Складываем груз под камнями в приметном месте, идем налегке: у меня – только винтовка, а у Василия Николаевича – бинокль и на поводке Кучум.
Александр, проводив нас, спускается в лощину.
– К ужину свежих лепешек испеки! – кричит ему вслед Василий Николаевич.
Поднимаемся по узкому гребню, образовавшемуся из каменных глыб. Справа – склон, имеющий вид обвалившихся стен, с торчащими шпилями, а слева – снежная крутизна. Идем осторожно: уж очень скользко – того и гляди сорвешься…
Через полчаса мы наверху.
Открывшийся отсюда вид сторицей вознаграждает нас за усилия, заставляет забыть усталость… Перед нами впервые открылся Становой хребет! Бесконечные гряды гор заполнили широкий горизонт и подняли высоко к небу свои измятые вершины. Всюду видны глубокие лощины, куда стекают снежные обвалы. Словно гигантским резцом кто-то выгравировал на фоне неба грозные контуры скал, нависшие над окаменелыми потоками.
Становой, как и Джугджурский хребет, дает много ответвлений на юг и круто обрывается на север, образуя хорошо заметный спад к Алданскому нагорью. Ответвления начинаются остроконечными вершинами, но дальше переходят в плоские, вытянутые перпендикулярно оси хребта сопки.

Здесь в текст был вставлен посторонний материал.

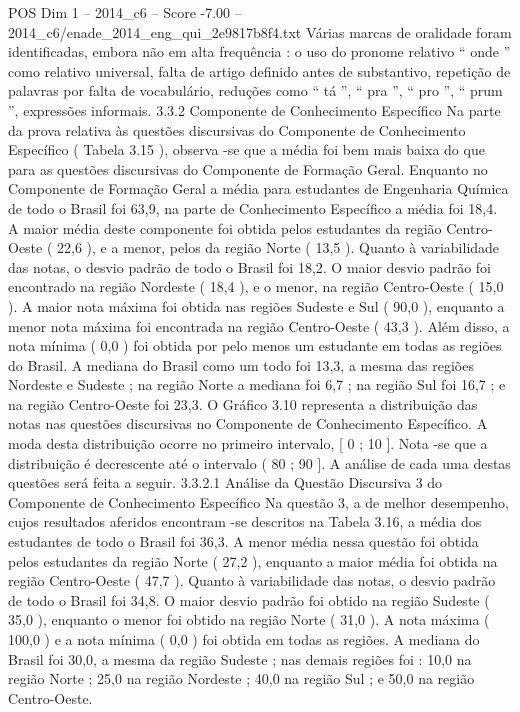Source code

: \begin{textsample}{POS Dim 1 – 2014\_c6 – Score -7.00 – 2014\_c6/enade\_2014\_eng\_qui\_2e9817b8f4.txt}
Várias marcas de oralidade foram identificadas, embora não em alta frequência : o uso do pronome relativo “ onde ” como relativo universal, falta de artigo definido antes de substantivo, repetição de palavras por falta de vocabulário, reduções como “ tá ”, “ pra ”, “ pro ”, “ prum ”, expressões informais. 3.3.2 Componente de Conhecimento Específico Na parte da prova relativa às questões discursivas do Componente de Conhecimento Específico ( Tabela 3.15 ), observa -se que a média foi bem mais baixa do que para as questões discursivas do Componente de Formação Geral.
Enquanto no Componente de Formação Geral a média para estudantes de Engenharia Química de todo o Brasil foi 63,9, na parte de Conhecimento Específico a média foi 18,4.
A maior média deste componente foi obtida pelos estudantes da região Centro-Oeste ( 22,6 ), e a menor, pelos da região Norte ( 13,5 ).
Quanto à variabilidade das notas, o desvio padrão de todo o Brasil foi 18,2.
O maior desvio padrão foi encontrado na região Nordeste ( 18,4 ), e o menor, na região Centro-Oeste ( 15,0 ).
A maior nota máxima foi obtida nas regiões Sudeste e Sul ( 90,0 ), enquanto a menor nota máxima foi encontrada na região Centro-Oeste ( 43,3 ).
Além disso, a nota mínima ( 0,0 ) foi obtida por pelo menos um estudante em todas as regiões do Brasil.
A mediana do Brasil como um todo foi 13,3, a mesma das regiões Nordeste e Sudeste ; na região Norte a mediana foi 6,7 ; na região Sul foi 16,7 ; e na região Centro-Oeste foi 23,3.
O Gráfico 3.10 representa a distribuição das notas nas questões discursivas no Componente de Conhecimento Específico.
A moda desta distribuição ocorre no primeiro intervalo, [ 0 ; 10 ].
Nota -se que a distribuição é decrescente até o intervalo ( 80 ; 90 ].
A análise de cada uma destas questões será feita a seguir. 3.3.2.1 Análise da Questão Discursiva 3 do Componente de Conhecimento Específico Na questão 3, a de melhor desempenho, cujos resultados aferidos encontram -se descritos na Tabela 3.16, a média dos estudantes de todo o Brasil foi 36,3.
A menor média nessa questão foi obtida pelos estudantes da região Norte ( 27,2 ), enquanto a maior média foi obtida na região Centro-Oeste ( 47,7 ).
Quanto à variabilidade das notas, o desvio padrão de todo o Brasil foi 34,8.
O maior desvio padrão foi obtido na região Sudeste ( 35,0 ), enquanto o menor foi obtido na região Norte ( 31,0 ).
A nota máxima ( 100,0 ) e a nota mínima ( 0,0 ) foi obtida em todas as regiões.
A mediana do Brasil foi 30,0, a mesma da região Sudeste ; nas demais regiões foi : 10,0 na região Norte ; 25,0 na região Nordeste ; 40,0 na região Sul ; e 50,0 na região Centro-Oeste.

\end{textsample}
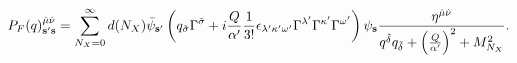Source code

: \begin{equation}
 P_F(q)_{{\bf s}'{\bf s}}^{{\hat \mu}{\hat \nu}} =
  \sum_{N_X=0}^\infty d(N_X)
  {\bar \psi}_{{\bf s}'}
   \left(
    q_{\tilde \sigma} \Gamma^{\tilde \sigma}
    + i {Q \over {\alpha'}} {1 \over {3!}}
        \epsilon_{\lambda'\kappa'\omega'}
         \Gamma^{\lambda'} \Gamma^{\kappa'} \Gamma^{\omega'}
   \right)
  \psi_{\bf s}
  {{\eta^{{\hat \mu}{\hat \nu}}} \over
   {
   q^{\tilde \delta} q_{\tilde \delta}
   + \left( {Q \over {\alpha'}} \right)^2 + M_{N_X}^2
   }}.
\label{propagator3}
\end{equation}


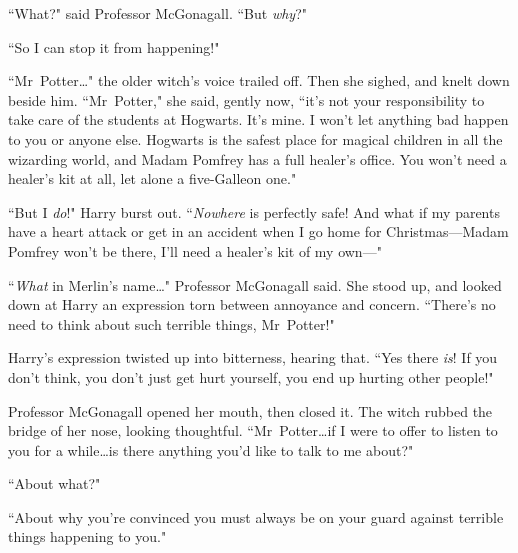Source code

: ``What?" said Professor McGonagall. ``But \emph{why}?"

``So I can stop it from happening!"

``Mr~Potter…" the older witch's voice trailed off. Then she sighed, and knelt down beside him. ``Mr~Potter," she said, gently now, ``it's not your responsibility to take care of the students at Hogwarts. It's mine. I won't let anything bad happen to you or anyone else. Hogwarts is the safest place for magical children in all the wizarding world, and Madam Pomfrey has a full healer's office. You won't need a healer's kit at all, let alone a five-Galleon one."

``But I \emph{do}!" Harry burst out. ``\emph{Nowhere} is perfectly safe! And what if my parents have a heart attack or get in an accident when I go home for Christmas—Madam Pomfrey won't be there, I'll need a healer's kit of my own—"

``\emph{What} in Merlin's name…" Professor McGonagall said. She stood up, and looked down at Harry an expression torn between annoyance and concern. ``There's no need to think about such terrible things, Mr~Potter!"

Harry's expression twisted up into bitterness, hearing that. ``Yes there \emph{is}! If you don't think, you don't just get hurt yourself, you end up hurting other people!"

Professor McGonagall opened her mouth, then closed it. The witch rubbed the bridge of her nose, looking thoughtful. ``Mr~Potter…if I were to offer to listen to you for a while…is there anything you'd like to talk to me about?"

``About what?"

``About why you're convinced you must always be on your guard against terrible things happening to you."

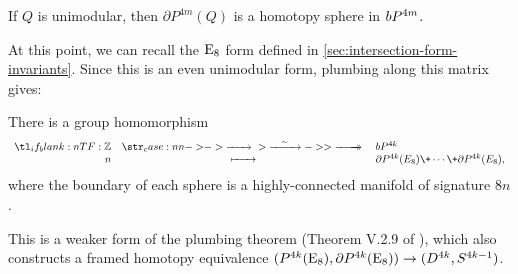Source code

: \begin{theorem}
	If $Q$ is unimodular, then $\partial P^{4m}(Q)$ is a homotopy sphere in $bP^{4m}$.
\end{theorem}

At this point, we can recall the $\mathrm{E}_8$ form defined in \cref{sec:intersection-form-invariants}. Since this is an even unimodular form, plumbing along this matrix gives:
\begin{theorem}\label{thm:plumbing-theorem}
	There is a group homomorphism
	\[
		\lkxfunc{}{\Z}{\bP^{4k}}{n}{\partial P^{4k}(E_8)\+\cdots\+\partial P^{4k}(E_8),}
	\]
	where the boundary of each sphere is a highly-connected manifold of signature $8n$.
\end{theorem}

This is a weaker form of the plumbing theorem (Theorem V.2.9 of \cite{browder1972surgery}), which also constructs a framed homotopy equivalence $(P^{4k}(\mathrm{E}_8), \partial P^{4k}(\mathrm{E}_8)) \to (D^{4k}, S^{4k-1})$.

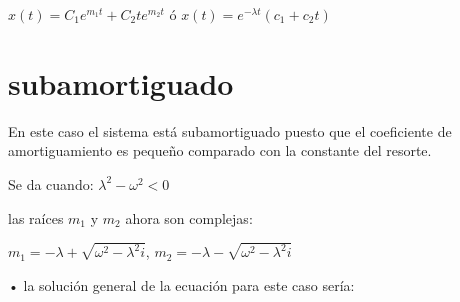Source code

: \documentclass[12pt,a4paper]{article}
\begin{document}
 
 $x(t) = C_{1}e^{m_{1}t} + C_{2}te^{m_{2}t}$ \hspace{0.8cm} ó \hspace{0.8cm} $x(t) = e^{-\lambda t}(c_{1} + c_{2}t)$
 
 \begin{figure}[h]

        \centering


\end{figure} 






\section{subamortiguado}
En este caso el sistema está subamortiguado puesto que
el coeficiente de amortiguamiento es pequeño comparado con la constante del resorte.\\

 \vspace{0.6cm}
 
Se da cuando: \hspace{0.8cm}   $\lambda^{2}  - \omega^{2} < 0$

\vspace{0.6cm}

las raíces $m_{1}$ y $m_{2}$ ahora son complejas:\\ 

\begin{center}

$m_{1} = -\lambda + \sqrt{\omega^{2}-\lambda^{2}i}$,\hspace{0.8cm}   $m_{2} = -\lambda - \sqrt{\omega^{2}-\lambda^{2}i}$
\end{center}

\vspace{0.6cm}

 • la solución general de la ecuación para este caso sería:\\
 
\end{document}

Отсюда мы увидели и западную часть Алданского нагорья. Угрюмый и бескрайний океан тайги там пронизывают светлые ленты заледеневших рек, видны застывшие озера. На сотни километров раскинулся лес, то редкий, стелющийся по маристым низинам, то сплошным ковром покрывший возвышенности и широкие поймы рек.
Под нами из узкой расщелины вырывается Саракенда, левый приток Удюма. Раздвинув плечи скал, река в бешеном разбеге несется на север по довольно широкой, сплошь залесенной долине и теряется в сумрачной дали.

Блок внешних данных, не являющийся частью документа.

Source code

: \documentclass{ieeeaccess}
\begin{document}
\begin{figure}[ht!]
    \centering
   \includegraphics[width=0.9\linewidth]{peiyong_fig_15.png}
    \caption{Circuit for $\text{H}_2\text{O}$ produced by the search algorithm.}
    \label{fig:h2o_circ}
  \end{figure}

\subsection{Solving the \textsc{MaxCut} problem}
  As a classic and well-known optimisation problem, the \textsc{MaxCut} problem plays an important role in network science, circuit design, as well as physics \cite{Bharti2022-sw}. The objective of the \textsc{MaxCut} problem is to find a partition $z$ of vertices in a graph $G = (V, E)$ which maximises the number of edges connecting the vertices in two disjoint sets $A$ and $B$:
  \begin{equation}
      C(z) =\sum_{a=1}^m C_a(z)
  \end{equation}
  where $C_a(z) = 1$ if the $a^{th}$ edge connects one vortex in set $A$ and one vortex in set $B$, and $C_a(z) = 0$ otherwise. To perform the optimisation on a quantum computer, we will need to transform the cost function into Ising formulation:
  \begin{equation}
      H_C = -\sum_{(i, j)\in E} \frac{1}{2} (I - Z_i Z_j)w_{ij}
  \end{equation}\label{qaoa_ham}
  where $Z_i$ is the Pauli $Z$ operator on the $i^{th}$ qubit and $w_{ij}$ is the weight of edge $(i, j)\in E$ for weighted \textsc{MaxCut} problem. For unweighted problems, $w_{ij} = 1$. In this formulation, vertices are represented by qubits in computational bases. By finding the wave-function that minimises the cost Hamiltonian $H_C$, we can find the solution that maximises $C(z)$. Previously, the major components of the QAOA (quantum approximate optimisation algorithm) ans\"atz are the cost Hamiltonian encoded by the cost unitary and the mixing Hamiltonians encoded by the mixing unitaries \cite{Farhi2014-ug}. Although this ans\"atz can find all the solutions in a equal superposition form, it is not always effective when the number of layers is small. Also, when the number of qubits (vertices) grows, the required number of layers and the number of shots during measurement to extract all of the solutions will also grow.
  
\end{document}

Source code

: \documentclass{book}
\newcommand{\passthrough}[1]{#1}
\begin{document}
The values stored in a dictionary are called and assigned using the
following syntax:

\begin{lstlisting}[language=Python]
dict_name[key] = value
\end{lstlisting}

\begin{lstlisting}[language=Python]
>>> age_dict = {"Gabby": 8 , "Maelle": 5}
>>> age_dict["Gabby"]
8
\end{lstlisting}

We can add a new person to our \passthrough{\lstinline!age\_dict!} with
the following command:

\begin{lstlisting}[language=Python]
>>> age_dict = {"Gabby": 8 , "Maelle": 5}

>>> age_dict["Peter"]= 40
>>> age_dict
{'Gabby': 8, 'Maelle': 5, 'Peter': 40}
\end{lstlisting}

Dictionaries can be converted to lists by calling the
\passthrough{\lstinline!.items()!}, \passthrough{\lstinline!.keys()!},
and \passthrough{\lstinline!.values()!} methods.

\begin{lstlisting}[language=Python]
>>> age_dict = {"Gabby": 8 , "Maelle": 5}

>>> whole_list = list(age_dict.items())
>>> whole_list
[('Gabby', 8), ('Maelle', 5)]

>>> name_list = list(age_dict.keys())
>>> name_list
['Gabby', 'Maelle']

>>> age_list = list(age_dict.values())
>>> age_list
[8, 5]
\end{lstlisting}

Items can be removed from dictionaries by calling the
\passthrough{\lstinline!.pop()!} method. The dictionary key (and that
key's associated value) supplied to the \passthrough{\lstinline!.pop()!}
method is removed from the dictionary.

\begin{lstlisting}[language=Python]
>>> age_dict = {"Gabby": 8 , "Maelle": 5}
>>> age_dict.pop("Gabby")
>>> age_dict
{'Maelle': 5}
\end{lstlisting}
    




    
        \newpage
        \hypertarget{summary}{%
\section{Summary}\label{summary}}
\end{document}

Василий Николаевич, красный, потный, но довольный, уселся на выступе скалы и, закурив, продолжает любоваться панорамой. Кучум, высунув язык, пристроился около него и отдыхает.

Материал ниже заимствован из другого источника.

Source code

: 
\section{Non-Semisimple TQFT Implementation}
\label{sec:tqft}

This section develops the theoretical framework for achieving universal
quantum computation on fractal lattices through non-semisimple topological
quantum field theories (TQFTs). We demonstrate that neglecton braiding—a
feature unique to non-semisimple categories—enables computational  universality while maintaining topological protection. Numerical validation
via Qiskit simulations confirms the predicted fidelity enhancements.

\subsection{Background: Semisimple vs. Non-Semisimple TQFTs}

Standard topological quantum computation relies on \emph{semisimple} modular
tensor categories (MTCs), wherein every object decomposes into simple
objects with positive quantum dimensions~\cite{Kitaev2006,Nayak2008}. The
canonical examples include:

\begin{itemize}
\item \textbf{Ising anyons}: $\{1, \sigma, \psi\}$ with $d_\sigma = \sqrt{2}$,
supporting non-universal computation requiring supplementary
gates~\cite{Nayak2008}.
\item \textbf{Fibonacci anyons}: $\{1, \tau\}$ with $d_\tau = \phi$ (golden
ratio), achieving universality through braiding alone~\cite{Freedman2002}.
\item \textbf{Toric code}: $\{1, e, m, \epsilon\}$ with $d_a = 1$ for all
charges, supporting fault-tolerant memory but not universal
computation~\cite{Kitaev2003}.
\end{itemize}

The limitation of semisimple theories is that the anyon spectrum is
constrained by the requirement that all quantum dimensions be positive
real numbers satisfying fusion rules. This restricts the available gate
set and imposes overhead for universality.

Просматривая горизонт, километрах в семи от нас я заметил продолговатую вершину. Не ее ли мы наблюдали с Джугджурского хребта? Завтра попытаемся подняться туда.
Вечереет. Неприветливо смотрят на нас все в багровых отсветах вершины гор. Темнеет в ущельях. Сумерки окутывают далекое нагорье. Заметно холодает. Пора возвращаться, но Василий Николаевич предлагает спуститься до южной террасы и оттуда попытаться определить более доступный подход к намеченной вершине.
Спускаемся по скользкому надувному снегу рывками, от россыпи к россыпи. За терраской – крутой склон, усеянный мелкими скалами, уже освободившийся от снега.
Когда мы подошли к краю террасы, Кучум вдруг вырвался вперед и, натягивая поводок, замер.
– Где-то близко зверь, – шепчет мне Василий Николаевич и начинает искать в карманах трубку. – Запропастилась, окаянная! Когда надо, не найдешь!
Он закуривает и по дыму определяет течение воздуха.
– С того края набрасывает запах. Должно, из-за террасы, – говорит он, огорченно поглядывая на солнце, и я вижу, как у него нервно дрожат веки. – Подержите-ка кобеля, а я просмотрю места.